For each trade-off, cite the source (official docs, benchmark, or research paper)."

Step 2 (after review):
"Our workload has these characteristics: [X]. For each trade-off you listed,
analyze whether it's favorable or unfavorable for our workload. Show your reasoning."

Step 3 (after review):
"Based on steps 1-2, identify 3 risk factors if we migrate and 3 risk factors if we don't.
For each risk, suggest a mitigation strategy."

Step 4 (you do this part):
Take the model's output. Cross-check the citations. Run the migration risks by your senior engineer.
Make the decision yourself.

The model amplifies your research capacity. It doesn’t replace your judgment.

The Hidden Cost Nobody Talks About

The AGI hype cycle has a weird side effect: people underinvest in prompt engineering and workflow design because they assume the model will “just figure it out.”

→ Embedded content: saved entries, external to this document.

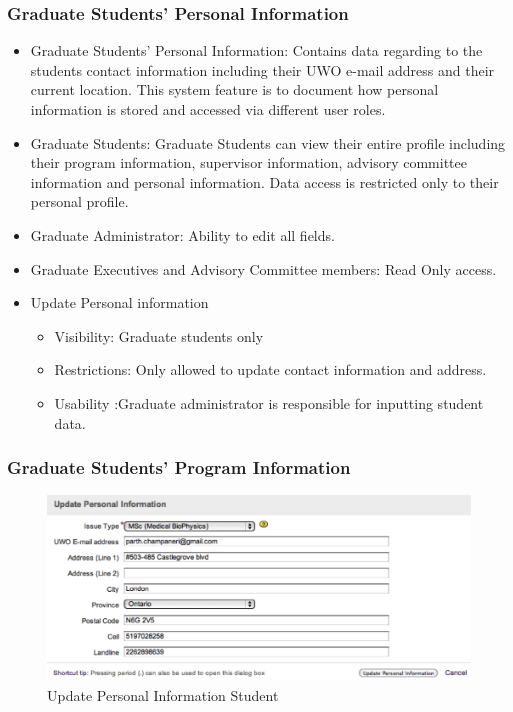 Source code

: \documentclass[11pt,a4paper]{report}
\begin{document}
\subsubsection{Graduate Students’ Personal Information}
\begin{itemize}
\item Graduate Students’ Personal Information:
Contains data regarding to the students contact information including their UWO e-mail address and their current location. This system feature is to document how personal information is stored and accessed via different user roles. 
\item Graduate Students: Graduate Students can view their entire profile including their program information, supervisor information, advisory committee information and personal information. Data access is restricted only to their personal profile.
\item Graduate Administrator: Ability to edit all fields.
\item Graduate Executives and Advisory Committee members: Read Only access.
\item Update Personal information
\begin{itemize}
\item Visibility: Graduate students only
\item Restrictions: Only allowed to update contact information and address. 
\item Usability :Graduate administrator is responsible for inputting student data.
\end{itemize}
\end{itemize}
\subsubsection{Graduate Students’ Program Information}

\begin{figure}[htp]
\centering
\includegraphics[scale=1]{diagrams/HTMLTemplating/UpdatePersonalInfoStudent.png}
\caption{Update Personal Information Student}
\label{fig:UpdatePIS}
\end{figure}
\end{document}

Then they get mediocre results and blame the tech.

Using o3 or long-horizon agents effectively requires more upfront design work than using GPT-3.5. You’re defining verification loops, setting constraints, decomposing tasks. That’s overhead. But it’s the difference between a $20 research task that saves you 4 hours and a $2000 runaway agent that generates plausible nonsense.

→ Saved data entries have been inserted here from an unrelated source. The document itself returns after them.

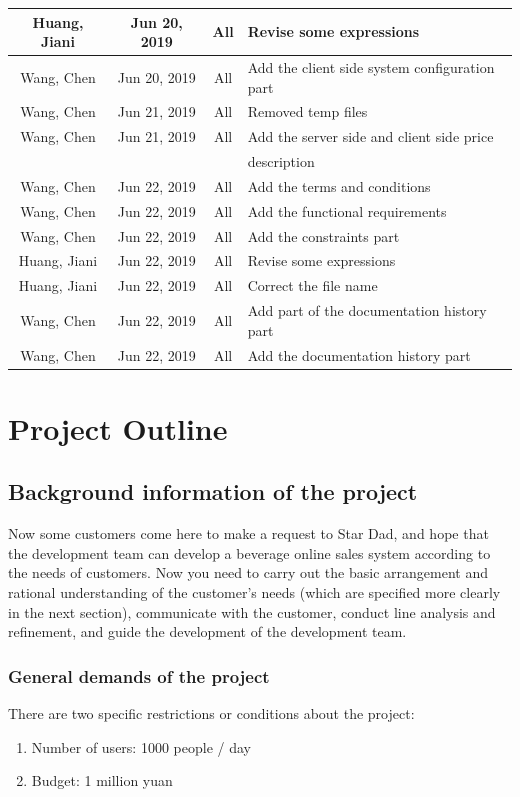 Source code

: \documentclass[a4paper]{report}
\begin{document}
\begin{tabular}{|c|c|c|l|}
\hline
Huang, Jiani&Jun 20, 2019&All&Revise some expressions\\
\hline
Wang, Chen&Jun 20, 2019&All&Add the client side system configuration part\\
\hline
Wang, Chen&Jun 21, 2019&All&Removed temp files\\
\hline
Wang, Chen&Jun 21, 2019&All&Add the server side and client side price \\
& & &description\\
\hline
Wang, Chen&Jun 22, 2019&All&Add the terms and conditions\\
\hline
Wang, Chen&Jun 22, 2019&All&Add the functional requirements\\
\hline
Wang, Chen&Jun 22, 2019&All&Add the constraints part\\
\hline
Huang, Jiani&Jun 22, 2019&All&Revise some expressions\\
\hline
Huang, Jiani&Jun 22, 2019&All&Correct the file name\\
\hline
Wang, Chen&Jun 22, 2019&All&Add part of the documentation history part\\
\hline
Wang, Chen&Jun 22, 2019&All&Add the documentation history part\\
\hline
\end{tabular}

\chapter{Project Outline}
\section{Background information of the project}
Now some customers come here to make a request to Star Dad, and hope that the development team can develop a beverage online sales system according to the needs of customers. Now you need to carry out the basic arrangement and rational understanding of the customer's needs (which are specified more clearly in the next section), communicate with the customer, conduct line analysis and refinement, and guide the development of the development team.
\par
\subsection{General demands of the project}
There are two specific restrictions or conditions about the project:
\begin{enumerate}
\item
Number of users: 1000 people / day
\item
Budget: 1 million yuan

\end{enumerate}
\end{document}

The people getting value from these systems right now aren’t treating them as AGI. They’re treating them as unreliable-but-fast reasoning engines that need human-designed guardrails.

What This Means Going Forward

Whether we call it AGI or not, the capability jump is real. o3 went from 5% to 87.5% on ARC-AGI in under a year. That’s not incremental.

But the gap between benchmark performance and production reliability is also real. Chollet himself said o3 “still fails on some very easy tasks, indicating fundamental differences with human intelligence.”

So here’s the play: use these models where their strengths shine (synthesizing information, generating options, accelerating repetitive reasoning) and add scaffolding where they’re weak (verification, constraint enforcement, task decomposition).

The AGI debate will continue. Researchers will publish rebuttals. CEOs will make claims. You don’t need to wait for consensus. You can start using these systems today – if you design your workflows to compensate for what they can’t do.

Next step: pick one task you currently do manually that involves research + reasoning. Break it into 3-5 verifiable sub-tasks. Try running each sub-task through Claude, GPT-4, or o1 (o3 isn’t public yet, but o1 has similar reasoning characteristics). Verify each output before moving to the next step. See if the total time beats doing it yourself.

If it does, you’ve just found your first AGI-class use case. If it doesn’t, refine the decomposition and try again.

FAQ

Has AGI actually arrived, or is this just hype?

Depends on your definition. Huang uses an economic lens (can it build a billion-dollar company?). Traditional AI researchers use a cognitive lens (can it match human intelligence across all domains?). By Huang’s narrow definition, arguably yes – models can generate viral apps. By the cognitive definition, no – o3 still fails on easy tasks and can’t autonomously run a complex organization. The practical answer: the capabilities took a real leap, but calling it “AGI” is more marketing than science.

Should I wait for o3 to be released publicly, or can I use current models the same way?

o1 and Claude 3.5 Opus already have extended reasoning capabilities. You won’t get o3’s 87.5% ARC-AGI score, but you’ll get the same workflow benefits: multi-step reasoning, chain-of-thought transparency, ability to handle longer contexts. Start with what’s available. The techniques in this article apply to any reasoning-focused model. When o3 drops, you’ll already know how to use it effectively instead of learning from expensive mistakes.

What’s the single biggest mistake people make when using these “AGI-class” models?

Giving them end-to-end ownership of a task without verification checkpoints. The models are great at local reasoning (solving a specific sub-problem) but unreliable at global coherence (stitching 10 sub-problems into a correct final answer). If you let them run for 30 minutes unsupervised, you’ll get output that looks complete but contains subtle errors you won’t catch until it’s too late. Always decompose, verify, iterate. Never hand off and walk away.